• **WORK INSTRUCTION**: Every line containing "lines" should be identified and copied from the data below.

┄┄┄┄┄┄

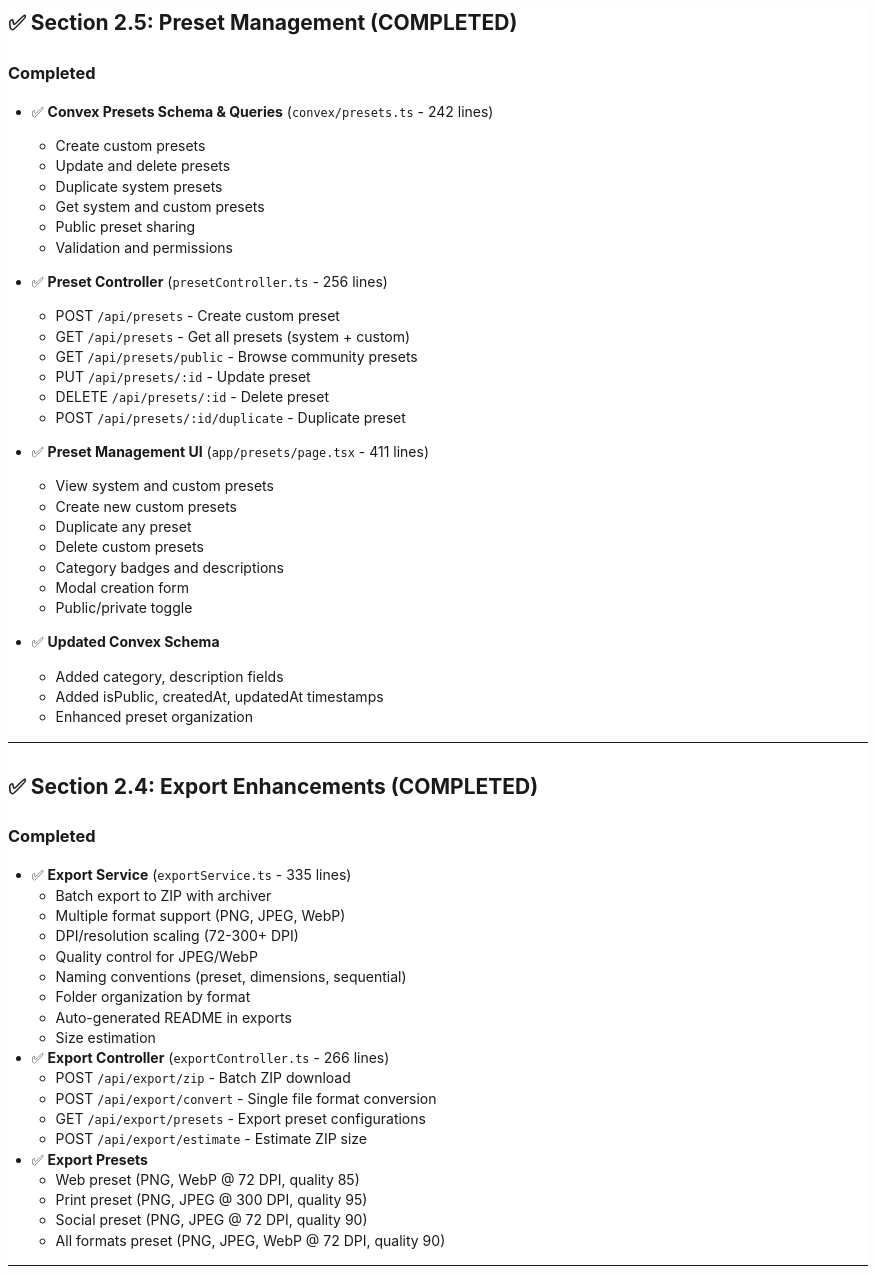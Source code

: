 
## ✅ Section 2.5: Preset Management (COMPLETED)

### Completed

- ✅ **Convex Presets Schema & Queries** (`convex/presets.ts` - 242 lines)
  - Create custom presets
  - Update and delete presets
  - Duplicate system presets
  - Get system and custom presets
  - Public preset sharing
  - Validation and permissions
- ✅ **Preset Controller** (`presetController.ts` - 256 lines)
  - POST `/api/presets` - Create custom preset
  - GET `/api/presets` - Get all presets (system + custom)
  - GET `/api/presets/public` - Browse community presets
  - PUT `/api/presets/:id` - Update preset
  - DELETE `/api/presets/:id` - Delete preset
  - POST `/api/presets/:id/duplicate` - Duplicate preset
- ✅ **Preset Management UI** (`app/presets/page.tsx` - 411 lines)
  - View system and custom presets
  - Create new custom presets
  - Duplicate any preset
  - Delete custom presets
  - Category badges and descriptions
  - Modal creation form
  - Public/private toggle

- ✅ **Updated Convex Schema**
  - Added category, description fields
  - Added isPublic, createdAt, updatedAt timestamps
  - Enhanced preset organization

---

## ✅ Section 2.4: Export Enhancements (COMPLETED)

### Completed

- ✅ **Export Service** (`exportService.ts` - 335 lines)
  - Batch export to ZIP with archiver
  - Multiple format support (PNG, JPEG, WebP)
  - DPI/resolution scaling (72-300+ DPI)
  - Quality control for JPEG/WebP
  - Naming conventions (preset, dimensions, sequential)
  - Folder organization by format
  - Auto-generated README in exports
  - Size estimation
- ✅ **Export Controller** (`exportController.ts` - 266 lines)
  - POST `/api/export/zip` - Batch ZIP download
  - POST `/api/export/convert` - Single file format conversion
  - GET `/api/export/presets` - Export preset configurations
  - POST `/api/export/estimate` - Estimate ZIP size
- ✅ **Export Presets**
  - Web preset (PNG, WebP @ 72 DPI, quality 85)
  - Print preset (PNG, JPEG @ 300 DPI, quality 95)
  - Social preset (PNG, JPEG @ 72 DPI, quality 90)
  - All formats preset (PNG, JPEG, WebP @ 72 DPI, quality 90)

---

┄┄┄┄┄┄

• **WRITTEN SOLUTION**:
- ✅ **Convex Presets Schema & Queries** (`convex/presets.ts` - 242 lines)
- ✅ **Preset Controller** (`presetController.ts` - 256 lines)
- ✅ **Preset Management UI** (`app/presets/page.tsx` - 411 lines)
- ✅ **Export Service** (`exportService.ts` - 335 lines)
- ✅ **Export Controller** (`exportController.ts` - 266 lines)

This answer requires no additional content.